Would you repeat every line of the material exactly?

Source material
BEGIN

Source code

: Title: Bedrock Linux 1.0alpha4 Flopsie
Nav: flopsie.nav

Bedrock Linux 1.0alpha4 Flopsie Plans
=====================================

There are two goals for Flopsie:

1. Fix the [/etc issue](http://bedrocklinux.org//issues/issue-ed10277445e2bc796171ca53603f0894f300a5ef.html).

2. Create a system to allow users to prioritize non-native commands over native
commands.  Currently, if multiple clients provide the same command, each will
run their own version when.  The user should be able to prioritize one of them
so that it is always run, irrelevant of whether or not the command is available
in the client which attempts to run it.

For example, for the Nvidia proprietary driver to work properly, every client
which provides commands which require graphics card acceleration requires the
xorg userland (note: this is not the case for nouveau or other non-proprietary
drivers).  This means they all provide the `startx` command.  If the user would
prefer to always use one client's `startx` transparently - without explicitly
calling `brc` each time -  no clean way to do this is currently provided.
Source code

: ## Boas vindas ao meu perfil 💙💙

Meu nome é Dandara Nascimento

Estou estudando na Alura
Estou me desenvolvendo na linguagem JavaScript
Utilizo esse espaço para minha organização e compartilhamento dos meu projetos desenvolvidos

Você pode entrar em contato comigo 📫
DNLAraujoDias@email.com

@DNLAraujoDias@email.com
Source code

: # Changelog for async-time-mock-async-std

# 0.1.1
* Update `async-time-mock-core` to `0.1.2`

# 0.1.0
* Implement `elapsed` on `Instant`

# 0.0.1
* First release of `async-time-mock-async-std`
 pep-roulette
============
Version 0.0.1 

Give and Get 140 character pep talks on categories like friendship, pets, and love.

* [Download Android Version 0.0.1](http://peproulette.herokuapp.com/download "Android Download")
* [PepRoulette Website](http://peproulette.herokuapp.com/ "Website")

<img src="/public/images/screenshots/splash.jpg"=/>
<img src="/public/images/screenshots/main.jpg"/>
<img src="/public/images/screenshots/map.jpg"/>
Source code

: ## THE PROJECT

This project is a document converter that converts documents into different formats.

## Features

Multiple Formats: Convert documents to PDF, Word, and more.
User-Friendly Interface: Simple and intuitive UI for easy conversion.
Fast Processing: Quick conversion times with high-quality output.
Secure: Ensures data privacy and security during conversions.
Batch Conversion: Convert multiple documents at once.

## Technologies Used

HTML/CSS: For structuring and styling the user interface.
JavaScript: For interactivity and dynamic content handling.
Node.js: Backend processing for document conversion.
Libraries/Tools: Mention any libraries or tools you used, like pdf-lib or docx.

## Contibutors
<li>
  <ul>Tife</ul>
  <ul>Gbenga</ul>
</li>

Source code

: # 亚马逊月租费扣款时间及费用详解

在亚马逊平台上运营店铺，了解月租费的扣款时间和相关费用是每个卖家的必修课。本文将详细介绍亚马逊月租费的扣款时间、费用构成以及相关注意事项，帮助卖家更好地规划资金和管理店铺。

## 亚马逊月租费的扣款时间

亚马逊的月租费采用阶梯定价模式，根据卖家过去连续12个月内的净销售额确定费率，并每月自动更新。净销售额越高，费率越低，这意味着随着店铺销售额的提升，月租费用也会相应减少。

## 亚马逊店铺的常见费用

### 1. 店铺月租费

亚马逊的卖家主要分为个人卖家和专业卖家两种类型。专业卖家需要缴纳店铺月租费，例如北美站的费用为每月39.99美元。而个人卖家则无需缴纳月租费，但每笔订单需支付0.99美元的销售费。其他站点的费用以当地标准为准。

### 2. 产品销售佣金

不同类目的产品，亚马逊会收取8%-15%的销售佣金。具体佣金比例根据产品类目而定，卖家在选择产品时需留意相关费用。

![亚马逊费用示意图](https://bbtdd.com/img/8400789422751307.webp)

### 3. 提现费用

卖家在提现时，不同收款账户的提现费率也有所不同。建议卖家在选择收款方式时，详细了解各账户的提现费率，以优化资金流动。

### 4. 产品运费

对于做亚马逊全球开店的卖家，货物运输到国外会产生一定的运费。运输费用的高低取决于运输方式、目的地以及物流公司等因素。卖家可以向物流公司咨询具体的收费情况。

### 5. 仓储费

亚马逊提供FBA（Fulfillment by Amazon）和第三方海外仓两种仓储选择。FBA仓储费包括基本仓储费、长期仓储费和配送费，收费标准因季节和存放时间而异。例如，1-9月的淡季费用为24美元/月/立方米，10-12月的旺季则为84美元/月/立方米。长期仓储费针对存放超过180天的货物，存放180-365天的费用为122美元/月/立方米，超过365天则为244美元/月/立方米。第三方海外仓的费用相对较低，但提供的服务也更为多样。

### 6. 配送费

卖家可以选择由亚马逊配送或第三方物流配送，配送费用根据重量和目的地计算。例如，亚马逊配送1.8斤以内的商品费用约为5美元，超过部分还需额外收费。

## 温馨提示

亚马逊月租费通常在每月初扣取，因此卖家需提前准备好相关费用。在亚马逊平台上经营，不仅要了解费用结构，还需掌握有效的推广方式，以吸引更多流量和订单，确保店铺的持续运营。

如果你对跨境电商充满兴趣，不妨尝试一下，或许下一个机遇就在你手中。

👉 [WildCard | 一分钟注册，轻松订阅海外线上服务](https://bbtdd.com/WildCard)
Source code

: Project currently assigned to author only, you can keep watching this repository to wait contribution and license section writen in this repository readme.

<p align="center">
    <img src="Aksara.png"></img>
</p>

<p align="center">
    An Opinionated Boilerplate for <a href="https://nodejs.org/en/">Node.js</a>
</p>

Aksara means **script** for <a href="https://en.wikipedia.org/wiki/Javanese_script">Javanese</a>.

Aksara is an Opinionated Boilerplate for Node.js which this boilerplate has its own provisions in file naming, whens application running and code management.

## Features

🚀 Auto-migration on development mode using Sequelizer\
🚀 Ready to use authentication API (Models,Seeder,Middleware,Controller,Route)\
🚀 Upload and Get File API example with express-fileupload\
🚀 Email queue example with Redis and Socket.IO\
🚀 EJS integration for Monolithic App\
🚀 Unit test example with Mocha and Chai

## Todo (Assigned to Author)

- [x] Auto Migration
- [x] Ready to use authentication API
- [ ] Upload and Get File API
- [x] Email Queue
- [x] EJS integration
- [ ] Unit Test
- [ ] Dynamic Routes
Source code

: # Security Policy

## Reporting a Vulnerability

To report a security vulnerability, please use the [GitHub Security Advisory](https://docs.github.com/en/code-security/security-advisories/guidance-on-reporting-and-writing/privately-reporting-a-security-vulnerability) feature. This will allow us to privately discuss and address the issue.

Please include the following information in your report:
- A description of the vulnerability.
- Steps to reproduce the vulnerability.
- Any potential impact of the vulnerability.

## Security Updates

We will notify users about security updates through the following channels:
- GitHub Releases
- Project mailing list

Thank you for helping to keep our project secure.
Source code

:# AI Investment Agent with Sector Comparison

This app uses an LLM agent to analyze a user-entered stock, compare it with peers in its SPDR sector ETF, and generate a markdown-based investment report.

END

Task solution
Source code

: Title: Bedrock Linux 1.0alpha4 Flopsie
Nav: flopsie.nav

Bedrock Linux 1.0alpha4 Flopsie Plans
=====================================

There are two goals for Flopsie:

1. Fix the [/etc issue](http://bedrocklinux.org//issues/issue-ed10277445e2bc796171ca53603f0894f300a5ef.html).

2. Create a system to allow users to prioritize non-native commands over native
commands.  Currently, if multiple clients provide the same command, each will
run their own version when.  The user should be able to prioritize one of them
so that it is always run, irrelevant of whether or not the command is available
in the client which attempts to run it.

For example, for the Nvidia proprietary driver to work properly, every client
which provides commands which require graphics card acceleration requires the
xorg userland (note: this is not the case for nouveau or other non-proprietary
drivers).  This means they all provide the `startx` command.  If the user would
prefer to always use one client's `startx` transparently - without explicitly
calling `brc` each time -  no clean way to do this is currently provided.
Source code

: ## Boas vindas ao meu perfil 💙💙

Meu nome é Dandara Nascimento

Estou estudando na Alura
Estou me desenvolvendo na linguagem JavaScript
Utilizo esse espaço para minha organização e compartilhamento dos meu projetos desenvolvidos

Você pode entrar em contato comigo 📫
DNLAraujoDias@email.com

@DNLAraujoDias@email.com
Source code

: # Changelog for async-time-mock-async-std

# 0.1.1
* Update `async-time-mock-core` to `0.1.2`

# 0.1.0
* Implement `elapsed` on `Instant`

# 0.0.1
* First release of `async-time-mock-async-std`
 pep-roulette
============
Version 0.0.1 

Give and Get 140 character pep talks on categories like friendship, pets, and love.

* [Download Android Version 0.0.1](http://peproulette.herokuapp.com/download "Android Download")
* [PepRoulette Website](http://peproulette.herokuapp.com/ "Website")

<img src="/public/images/screenshots/splash.jpg"=/>
<img src="/public/images/screenshots/main.jpg"/>
<img src="/public/images/screenshots/map.jpg"/>
Source code

: ## THE PROJECT

This project is a document converter that converts documents into different formats.

## Features

Multiple Formats: Convert documents to PDF, Word, and more.
User-Friendly Interface: Simple and intuitive UI for easy conversion.
Fast Processing: Quick conversion times with high-quality output.
Secure: Ensures data privacy and security during conversions.
Batch Conversion: Convert multiple documents at once.

## Technologies Used

HTML/CSS: For structuring and styling the user interface.
JavaScript: For interactivity and dynamic content handling.
Node.js: Backend processing for document conversion.
Libraries/Tools: Mention any libraries or tools you used, like pdf-lib or docx.

## Contibutors
<li>
  <ul>Tife</ul>
  <ul>Gbenga</ul>
</li>

Source code

: # 亚马逊月租费扣款时间及费用详解

在亚马逊平台上运营店铺，了解月租费的扣款时间和相关费用是每个卖家的必修课。本文将详细介绍亚马逊月租费的扣款时间、费用构成以及相关注意事项，帮助卖家更好地规划资金和管理店铺。

## 亚马逊月租费的扣款时间

亚马逊的月租费采用阶梯定价模式，根据卖家过去连续12个月内的净销售额确定费率，并每月自动更新。净销售额越高，费率越低，这意味着随着店铺销售额的提升，月租费用也会相应减少。

## 亚马逊店铺的常见费用

### 1. 店铺月租费

亚马逊的卖家主要分为个人卖家和专业卖家两种类型。专业卖家需要缴纳店铺月租费，例如北美站的费用为每月39.99美元。而个人卖家则无需缴纳月租费，但每笔订单需支付0.99美元的销售费。其他站点的费用以当地标准为准。

### 2. 产品销售佣金

不同类目的产品，亚马逊会收取8%-15%的销售佣金。具体佣金比例根据产品类目而定，卖家在选择产品时需留意相关费用。

![亚马逊费用示意图](https://bbtdd.com/img/8400789422751307.webp)

### 3. 提现费用

卖家在提现时，不同收款账户的提现费率也有所不同。建议卖家在选择收款方式时，详细了解各账户的提现费率，以优化资金流动。

### 4. 产品运费

对于做亚马逊全球开店的卖家，货物运输到国外会产生一定的运费。运输费用的高低取决于运输方式、目的地以及物流公司等因素。卖家可以向物流公司咨询具体的收费情况。

### 5. 仓储费

亚马逊提供FBA（Fulfillment by Amazon）和第三方海外仓两种仓储选择。FBA仓储费包括基本仓储费、长期仓储费和配送费，收费标准因季节和存放时间而异。例如，1-9月的淡季费用为24美元/月/立方米，10-12月的旺季则为84美元/月/立方米。长期仓储费针对存放超过180天的货物，存放180-365天的费用为122美元/月/立方米，超过365天则为244美元/月/立方米。第三方海外仓的费用相对较低，但提供的服务也更为多样。

### 6. 配送费

卖家可以选择由亚马逊配送或第三方物流配送，配送费用根据重量和目的地计算。例如，亚马逊配送1.8斤以内的商品费用约为5美元，超过部分还需额外收费。

## 温馨提示

亚马逊月租费通常在每月初扣取，因此卖家需提前准备好相关费用。在亚马逊平台上经营，不仅要了解费用结构，还需掌握有效的推广方式，以吸引更多流量和订单，确保店铺的持续运营。

如果你对跨境电商充满兴趣，不妨尝试一下，或许下一个机遇就在你手中。

👉 [WildCard | 一分钟注册，轻松订阅海外线上服务](https://bbtdd.com/WildCard)
Source code

: Project currently assigned to author only, you can keep watching this repository to wait contribution and license section writen in this repository readme.

<p align="center">
    <img src="Aksara.png"></img>
</p>

<p align="center">
    An Opinionated Boilerplate for <a href="https://nodejs.org/en/">Node.js</a>
</p>

Aksara means **script** for <a href="https://en.wikipedia.org/wiki/Javanese_script">Javanese</a>.

Aksara is an Opinionated Boilerplate for Node.js which this boilerplate has its own provisions in file naming, whens application running and code management.

## Features

🚀 Auto-migration on development mode using Sequelizer\
🚀 Ready to use authentication API (Models,Seeder,Middleware,Controller,Route)\
🚀 Upload and Get File API example with express-fileupload\
🚀 Email queue example with Redis and Socket.IO\
🚀 EJS integration for Monolithic App\
🚀 Unit test example with Mocha and Chai

## Todo (Assigned to Author)

- [x] Auto Migration
- [x] Ready to use authentication API
- [ ] Upload and Get File API
- [x] Email Queue
- [x] EJS integration
- [ ] Unit Test
- [ ] Dynamic Routes
Source code

: # Security Policy

## Reporting a Vulnerability

To report a security vulnerability, please use the [GitHub Security Advisory](https://docs.github.com/en/code-security/security-advisories/guidance-on-reporting-and-writing/privately-reporting-a-security-vulnerability) feature. This will allow us to privately discuss and address the issue.

Please include the following information in your report:
- A description of the vulnerability.
- Steps to reproduce the vulnerability.
- Any potential impact of the vulnerability.

## Security Updates

We will notify users about security updates through the following channels:
- GitHub Releases
- Project mailing list

Thank you for helping to keep our project secure.
Source code

:# AI Investment Agent with Sector Comparison

This app uses an LLM agent to analyze a user-entered stock, compare it with peers in its SPDR sector ETF, and generate a markdown-based investment report.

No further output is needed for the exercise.